In dev-200, the output is "Tick! 20 160" (with newlines as necessary). In my branch, the output is "Tick! 20 Tick! 160".

@briancavalier
The Javascript Architectural Toolkit member

Yeah, this is actually intentional :)

The primary concern re: interleaving hazards is: each handler must execute in its own, clean, stack to avoid data sharing hazards due to variables captured on the stack. The key is the word "clean". Handlers must also always run in the order they were registered.

So, the theory I'm basing this shared trampoline on is: While we're in not executing the trampoline, one way to ensure a function is called with a clean stack is to push it into next tick to be processed by the trampoline--we basically have to do this. Once we're in the trampoline, though, the stack has been cleared, and our trampoline effectively becomes the new basis for "clean". So we can call any/all handlers we want without fear of interference due to captured variables.

And, because it's all still strictly ordered in a single queue, I believe it preserves the handler ordering constraint.

Does that all sound right? It's def good to have you sanity check my thinking here :)

@Twisol

I'm not at home right now, so I'll provide example code later, but I wanted to reply. ;)

Your rationale mimics mine; I also have a single global execution queue. The additional thing I do is delay resolutions regardless of whether we're in the trampoline or not. What if you have something like this?

p1.then(f).then(g)
p2.then(h)
function f() { p2.resolve() }

I think you'll see an order of fhg rather than fgh. But again, I'll check when I get home.

@Twisol

Confirmed!

Yours: f h g
Mine: f g h

when = require("when");
var d1 = when.defer();
var d2 = when.defer();

function f() {
  console.log("f");
  d2.resolve();
}
function g() { console.log("g"); }
function h() { console.log("h"); }

d1.then(f).then(g);
d2.then(h);

d1.resolve();
@briancavalier
The Javascript Architectural Toolkit member

Very interesting test case, well done!

So, the question is: Is this a problem? Short answer is: I don't think so :) but I would love some sanity checking! Here we go ...

Earlier, I said this:

Handlers must also always run in the order they were registered.

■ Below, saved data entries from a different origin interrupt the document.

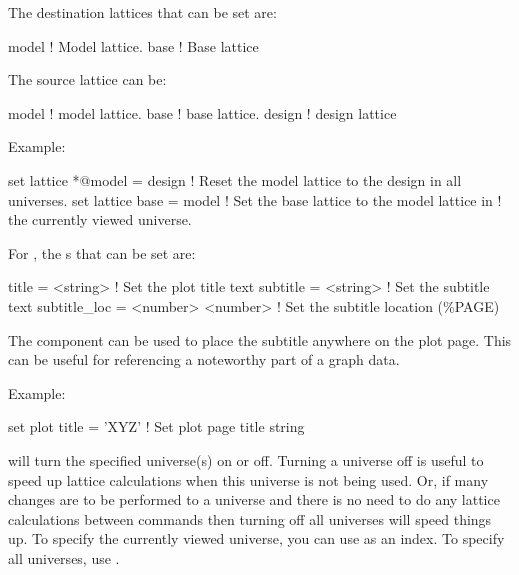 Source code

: {{\begin{description}
The destination lattices that can be set are:
\begin{example}
  model      ! Model lattice.
  base       ! Base lattice
\end{example}
The source lattice can be:
\begin{example}
  model       ! model lattice.
  base        ! base lattice.
  design      ! design lattice
\end{example}

Example:
\begin{example}
  set lattice *@model = design   ! Reset the model lattice to the design in all universes.
  set lattice base = model       ! Set the base lattice to the model lattice in 
                                 !   the currently viewed universe.
\end{example}


\item[set plot\_page <component> = <value1> \{<value2>\}] \Newline

For , the s that can be set are:
\begin{example}
  title        = <string>          ! Set the plot title text
  subtitle     = <string>          ! Set the subtitle text
  subtitle_loc = <number> <number> ! Set the subtitle location (\%PAGE)
\end{example}
The  component can be used to place the subtitle anywhere on
the plot page. This can be useful for referencing a noteworthy part of a graph
data.

Example:
\begin{example}
  set plot title = 'XYZ'  ! Set plot page title string
\end{example}


\item[\protect\parbox{6in}{
        set universe <what\_universe> on/off \\ 
        set universe <what\_universe> recalculate}] \Newline
{} will turn the specified universe(s) on or
off. Turning a universe off is useful to speed up lattice calculations
when this universe is not being used. Or, if many changes are to be
performed to a universe and there is no need to do any lattice
calculations between commands then turning off all universes will
speed things up. To specify the currently viewed universe, you can use
 as an index.  To specify all universes, use 
\vn{*}.  


\end{description}}}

This statement was based on Promises/A+ 3.2.5, which was specifically written to refer to the handlers registered with the same promise. I think my mentioning it in the discussion about the shared trampoling was confusing since it probably implied a global handler ordering! D'oh! Sorry about that.

Currently, there is no requirement for a global ordering of handlers. Interestingly enough, that means that fhg is acceptable. So, that made me want to try your test in some other promise impls to see what they do:

when.js dev-200: fhg
when.js 1.8.0: fhg
avow 1.0: fhg
Q: fhg

Interesting! Ok, so Promises/A+ doesn't specify global ordering, only per-promise ordering, and several implementations seem to agree it's ok. Hmmm ... still a little nagging tho!

So then, after a bit more thinking, I came up with this modified example:

var when, d1, d2, delay;

when = require("./when");
delay = require('./delay');

d1 = when.defer();
d2 = when.defer();

d1.promise.then(f).then(g);
d2.promise.then(h);

d1.resolve();

function f() {
  console.log("f");
  d2.resolve();
  // Delay next link in the promise chain, i.e. g
  return delay(1000);
}
function g() { console.log("g"); }
function h() { console.log("h"); }

This is identical except that f() returns a delay. I'm betting this will print fhg in your impl, or rather, I believe that it should. Even though the handlers are still registered in the order fgh, it doesn't make sense to me that h should be forced to wait 1 second to run after g.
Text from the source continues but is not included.